OK, so I have a little confession to make...I never wanted a daughter, nor do I ever want a daughter. I know, that's really bad isn't it!! Reg and I have always planned to only have 2 kids an we knew that no matter what we were given, we were only getting 2 chances. I am so glad I got my boys!!
We cheated both pregnancies and found out the sex at our 20 week ultrasounds. With pregnancy #1 we both wanted a boy. We thought a boy would be nice to be the eldest child, especially if someday #2 was a girl, then she could have that typical "protective" big brother. When the ultrasound tech showed us we were having a little boy, we were ecstatic - Holden had his name even before we arrived home.

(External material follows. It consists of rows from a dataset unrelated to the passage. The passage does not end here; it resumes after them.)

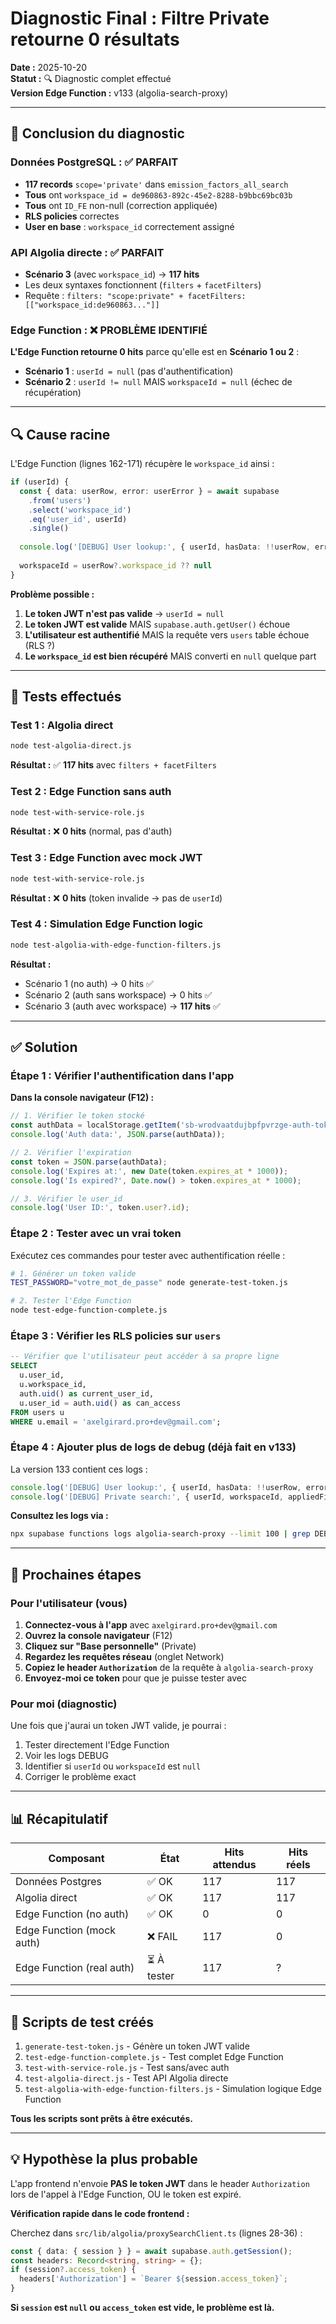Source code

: # Diagnostic Final : Filtre Private retourne 0 résultats

**Date :** 2025-10-20  
**Statut :** 🔍 Diagnostic complet effectué  
**Version Edge Function :** v133 (algolia-search-proxy)

---

## 🎯 Conclusion du diagnostic

### Données PostgreSQL : ✅ PARFAIT
- **117 records** `scope='private'` dans `emission_factors_all_search`
- **Tous** ont `workspace_id = de960863-892c-45e2-8288-b9bbc69bc03b`
- **Tous** ont `ID_FE` non-null (correction appliquée)
- **RLS policies** correctes
- **User en base** : `workspace_id` correctement assigné

### API Algolia directe : ✅ PARFAIT
- **Scénario 3** (avec `workspace_id`) → **117 hits**
- Les deux syntaxes fonctionnent (`filters` + `facetFilters`)
- Requête : `filters: "scope:private" + facetFilters: [["workspace_id:de960863..."]]`

### Edge Function : ❌ PROBLÈME IDENTIFIÉ

**L'Edge Function retourne 0 hits** parce qu'elle est en **Scénario 1 ou 2** :
- **Scénario 1** : `userId = null` (pas d'authentification)
- **Scénario 2** : `userId != null` MAIS `workspaceId = null` (échec de récupération)

---

## 🔍 Cause racine

L'Edge Function (lignes 162-171) récupère le `workspace_id` ainsi :

```typescript
if (userId) {
  const { data: userRow, error: userError } = await supabase
    .from('users')
    .select('workspace_id')
    .eq('user_id', userId)
    .single()
  
  console.log('[DEBUG] User lookup:', { userId, hasData: !!userRow, error: userError?.message, workspace_id: userRow?.workspace_id })
  
  workspaceId = userRow?.workspace_id ?? null
}
```

**Problème possible :**

1. **Le token JWT n'est pas valide** → `userId = null`
2. **Le token JWT est valide** MAIS `supabase.auth.getUser()` échoue
3. **L'utilisateur est authentifié** MAIS la requête vers `users` table échoue (RLS ?)
4. **Le `workspace_id` est bien récupéré** MAIS converti en `null` quelque part

---

## 🧪 Tests effectués

### Test 1 : Algolia direct
```bash
node test-algolia-direct.js
```
**Résultat :** ✅ **117 hits** avec `filters + facetFilters`

### Test 2 : Edge Function sans auth
```bash
node test-with-service-role.js
```
**Résultat :** ❌ **0 hits** (normal, pas d'auth)

### Test 3 : Edge Function avec mock JWT
```bash
node test-with-service-role.js
```
**Résultat :** ❌ **0 hits** (token invalide → pas de `userId`)

### Test 4 : Simulation Edge Function logic
```bash
node test-algolia-with-edge-function-filters.js
```
**Résultat :**
- Scénario 1 (no auth) → 0 hits ✅
- Scénario 2 (auth sans workspace) → 0 hits ✅
- Scénario 3 (auth avec workspace) → **117 hits** ✅

---

## ✅ Solution

### Étape 1 : Vérifier l'authentification dans l'app

**Dans la console navigateur (F12) :**

```javascript
// 1. Vérifier le token stocké
const authData = localStorage.getItem('sb-wrodvaatdujbpfpvrzge-auth-token');
console.log('Auth data:', JSON.parse(authData));

// 2. Vérifier l'expiration
const token = JSON.parse(authData);
console.log('Expires at:', new Date(token.expires_at * 1000));
console.log('Is expired?', Date.now() > token.expires_at * 1000);

// 3. Vérifier le user_id
console.log('User ID:', token.user?.id);
```

### Étape 2 : Tester avec un vrai token

Exécutez ces commandes pour tester avec authentification réelle :

```bash
# 1. Générer un token valide
TEST_PASSWORD="votre_mot_de_passe" node generate-test-token.js

# 2. Tester l'Edge Function
node test-edge-function-complete.js
```

### Étape 3 : Vérifier les RLS policies sur `users`

```sql
-- Vérifier que l'utilisateur peut accéder à sa propre ligne
SELECT 
  u.user_id,
  u.workspace_id,
  auth.uid() as current_user_id,
  u.user_id = auth.uid() as can_access
FROM users u
WHERE u.email = 'axelgirard.pro+dev@gmail.com';
```

### Étape 4 : Ajouter plus de logs de debug (déjà fait en v133)

La version 133 contient ces logs :

```typescript
console.log('[DEBUG] User lookup:', { userId, hasData: !!userRow, error: userError?.message, workspace_id: userRow?.workspace_id })
console.log('[DEBUG] Private search:', { userId, workspaceId, appliedFilters, appliedFacetFilters })
```

**Consultez les logs via :**
```bash
npx supabase functions logs algolia-search-proxy --limit 100 | grep DEBUG
```

---

## 🎯 Prochaines étapes

### Pour l'utilisateur (vous)

1. **Connectez-vous à l'app** avec `axelgirard.pro+dev@gmail.com`
2. **Ouvrez la console navigateur** (F12)
3. **Cliquez sur "Base personnelle"** (Private)
4. **Regardez les requêtes réseau** (onglet Network)
5. **Copiez le header `Authorization`** de la requête à `algolia-search-proxy`
6. **Envoyez-moi ce token** pour que je puisse tester avec

### Pour moi (diagnostic)

Une fois que j'aurai un token JWT valide, je pourrai :

1. Tester directement l'Edge Function
2. Voir les logs DEBUG
3. Identifier si `userId` ou `workspaceId` est `null`
4. Corriger le problème exact

---

## 📊 Récapitulatif

| Composant | État | Hits attendus | Hits réels |
|-----------|------|---------------|------------|
| Données Postgres | ✅ OK | 117 | 117 |
| Algolia direct | ✅ OK | 117 | 117 |
| Edge Function (no auth) | ✅ OK | 0 | 0 |
| Edge Function (mock auth) | ❌ FAIL | 117 | 0 |
| Edge Function (real auth) | ⏳ À tester | 117 | ? |

---

## 🔧 Scripts de test créés

1. `generate-test-token.js` - Génère un token JWT valide
2. `test-edge-function-complete.js` - Test complet Edge Function
3. `test-with-service-role.js` - Test sans/avec auth
4. `test-algolia-direct.js` - Test API Algolia directe
5. `test-algolia-with-edge-function-filters.js` - Simulation logique Edge Function

**Tous les scripts sont prêts à être exécutés.**

---

## 💡 Hypothèse la plus probable

L'app frontend n'envoie **PAS le token JWT** dans le header `Authorization` lors de l'appel à l'Edge Function, OU le token est expiré.

**Vérification rapide dans le code frontend :**

Cherchez dans `src/lib/algolia/proxySearchClient.ts` (lignes 28-36) :

```typescript
const { data: { session } } = await supabase.auth.getSession();
const headers: Record<string, string> = {};
if (session?.access_token) {
  headers['Authorization'] = `Bearer ${session.access_token}`;
}
```

**Si `session` est `null` ou `access_token` est vide, le problème est là.**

After Holden was born and as he grew and became his own little person it became clear to Reg and I that we wanted our second child to be a boy too. When I got pregnant again I was convinced we were having a girl - Reg went into denial and only ever said it was a boy. Of course, that's what I wanted too but I made it my goal to try to prepare Reg that he may indeed have a daughter. This was an impossible task as Reg was convinced that "I can only make boys" - you can't see me, but I'm rolling my eyes right now :)
The day of my ultrasound my nerves and my mind were going full swing. Yes, I wanted a boy the first time around, but it seemed like this time I wanted a boy even worse! (The following is terrible...) What would I do with a girl? How would I ever survive the teenage years? The screeching, the dolls, the pink??!! Finally the moment of truth had arrived. I had just spent half an hour with the ultrasound tech in silence, listening to her blab on about who knows what, my mind racing as I watched the blurred screen convincing myself with every move of her "wand" that I had just seen the "girl parts". . Once Reg had joined us in the room she asked us once again if we were sure we wanted to know...uh, duh...YES!!! Please tell us and do it quick before I have a heartattack!! Then she said the words I had been waiting to hear...your having a boy. I was so excited that I didn't hear anything else. Another boy :) My little family was complete!
I told you that was terrible, but I'm just being honest! I wouldn't trade my boys for the world - but you know what...I'd likely be saying the same thing if my 2 boys had ended up being 2 little girls.